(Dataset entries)
⟨

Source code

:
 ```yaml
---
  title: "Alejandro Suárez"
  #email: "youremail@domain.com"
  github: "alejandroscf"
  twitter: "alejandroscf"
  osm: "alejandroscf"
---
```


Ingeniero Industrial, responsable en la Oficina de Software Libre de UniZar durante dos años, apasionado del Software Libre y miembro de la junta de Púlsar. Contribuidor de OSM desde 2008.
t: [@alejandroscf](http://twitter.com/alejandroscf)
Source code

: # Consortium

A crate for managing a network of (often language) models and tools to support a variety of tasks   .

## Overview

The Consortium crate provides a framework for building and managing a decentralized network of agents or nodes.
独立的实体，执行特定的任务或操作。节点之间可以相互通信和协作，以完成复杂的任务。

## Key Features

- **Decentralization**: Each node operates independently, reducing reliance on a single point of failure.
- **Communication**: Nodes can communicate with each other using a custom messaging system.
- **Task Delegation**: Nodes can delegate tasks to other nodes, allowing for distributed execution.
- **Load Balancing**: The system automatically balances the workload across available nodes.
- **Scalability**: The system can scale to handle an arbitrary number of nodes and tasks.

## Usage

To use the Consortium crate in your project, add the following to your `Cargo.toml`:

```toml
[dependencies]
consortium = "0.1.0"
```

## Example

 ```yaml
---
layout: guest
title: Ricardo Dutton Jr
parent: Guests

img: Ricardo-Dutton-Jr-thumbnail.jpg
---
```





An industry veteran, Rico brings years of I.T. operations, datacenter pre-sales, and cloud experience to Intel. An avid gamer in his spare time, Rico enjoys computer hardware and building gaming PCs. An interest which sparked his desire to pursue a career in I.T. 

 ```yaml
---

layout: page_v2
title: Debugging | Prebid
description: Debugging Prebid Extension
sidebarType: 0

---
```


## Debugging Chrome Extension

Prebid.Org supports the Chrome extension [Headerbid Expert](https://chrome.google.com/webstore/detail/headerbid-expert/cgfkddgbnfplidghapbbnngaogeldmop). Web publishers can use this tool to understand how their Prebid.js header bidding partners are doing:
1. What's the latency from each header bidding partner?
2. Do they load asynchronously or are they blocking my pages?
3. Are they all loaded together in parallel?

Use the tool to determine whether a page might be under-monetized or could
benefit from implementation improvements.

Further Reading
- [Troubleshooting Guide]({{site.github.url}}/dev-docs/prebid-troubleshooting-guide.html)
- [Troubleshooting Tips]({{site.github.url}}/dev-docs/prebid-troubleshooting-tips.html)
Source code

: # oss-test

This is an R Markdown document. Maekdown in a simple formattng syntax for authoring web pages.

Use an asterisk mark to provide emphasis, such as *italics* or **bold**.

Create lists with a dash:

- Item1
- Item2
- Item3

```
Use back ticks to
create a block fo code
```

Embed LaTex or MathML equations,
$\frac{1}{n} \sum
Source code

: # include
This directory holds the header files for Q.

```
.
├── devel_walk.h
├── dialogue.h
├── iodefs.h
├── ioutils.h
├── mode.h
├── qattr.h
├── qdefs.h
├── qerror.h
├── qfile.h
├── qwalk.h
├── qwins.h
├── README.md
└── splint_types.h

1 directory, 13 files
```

⟩

§ **TASK REQUIREMENTS**
Each line of the data that holds the word "system" should be copied.

§ **WORKED SOLUTION**
- **Communication**: Nodes can communicate with each other using a custom messaging system.
- **Load Balancing**: The system automatically balances the workload across available nodes.
- **Scalability**: The system can scale to handle an arbitrary number of nodes and tasks.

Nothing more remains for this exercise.